- Opening Delimiter -

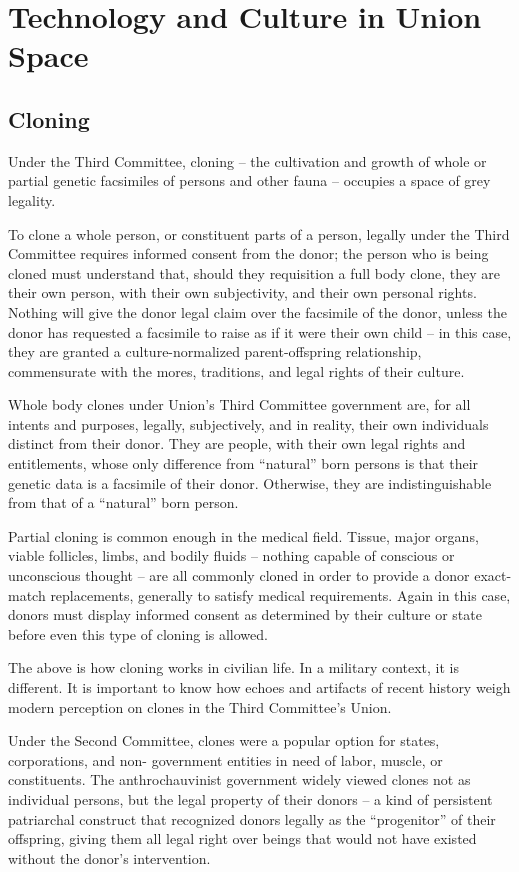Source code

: \newpage
\section{Technology and Culture in Union Space}

\subsection{Cloning}

Under the Third Committee, cloning -- the cultivation and growth of whole or partial genetic
facsimiles of persons and other fauna -- occupies a space of grey legality.

To clone a whole person, or constituent parts of a person, legally under the Third Committee
requires informed consent from the donor; the person who is being cloned must understand that,
should they requisition a full body clone, they are their own person, with their own subjectivity,
and their own personal rights. Nothing will give the donor legal claim over the facsimile of the
donor, unless the donor has requested a facsimile to raise as if it were their own child -- in this
case, they are granted a culture-normalized parent-offspring relationship, commensurate with the
mores, traditions, and legal rights of their culture.

Whole body clones under Union’s Third Committee government are, for all intents and purposes,
legally, subjectively, and in reality, their own individuals distinct from their donor. They are people,
with their own legal rights and entitlements, whose only difference from ``natural'' born persons is
that their genetic data is a facsimile of their donor. Otherwise, they are indistinguishable from that
of a ``natural'' born person.

Partial cloning is common enough in the medical field. Tissue, major organs, viable follicles,
limbs, and bodily fluids -- nothing capable of conscious or unconscious thought -- are all
commonly cloned in order to provide a donor exact-match replacements, generally to satisfy
medical requirements. Again in this case, donors must display informed consent as determined
by their culture or state before even this type of cloning is allowed.

The above is how cloning works in civilian life. In a military context, it is different. It is important
to know how echoes and artifacts of recent history weigh modern perception on clones in the
Third Committee’s Union.

Under the Second Committee, clones were a popular option for states, corporations, and non-
government entities in need of labor, muscle, or constituents. The anthrochauvinist government
widely viewed clones not as individual persons, but the legal property of their donors -- a kind of
persistent patriarchal construct that recognized donors legally as the ``progenitor'' of their
offspring, giving them all legal right over beings that would not have existed without the donor’s
intervention.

- Closing Delimiter -

● **BRIEF**
Leave out every line above except those from the line with "and their own" up to and including the line with "with their own legal", and copy those exactly.

● **RESPONSE TO THIS TASK**
and their own personal rights. Nothing will give the donor legal claim over the facsimile of the
donor, unless the donor has requested a facsimile to raise as if it were their own child -- in this
case, they are granted a culture-normalized parent-offspring relationship, commensurate with the
mores, traditions, and legal rights of their culture.

Whole body clones under Union’s Third Committee government are, for all intents and purposes,
legally, subjectively, and in reality, their own individuals distinct from their donor. They are people,
with their own legal rights and entitlements, whose only difference from ``natural'' born persons is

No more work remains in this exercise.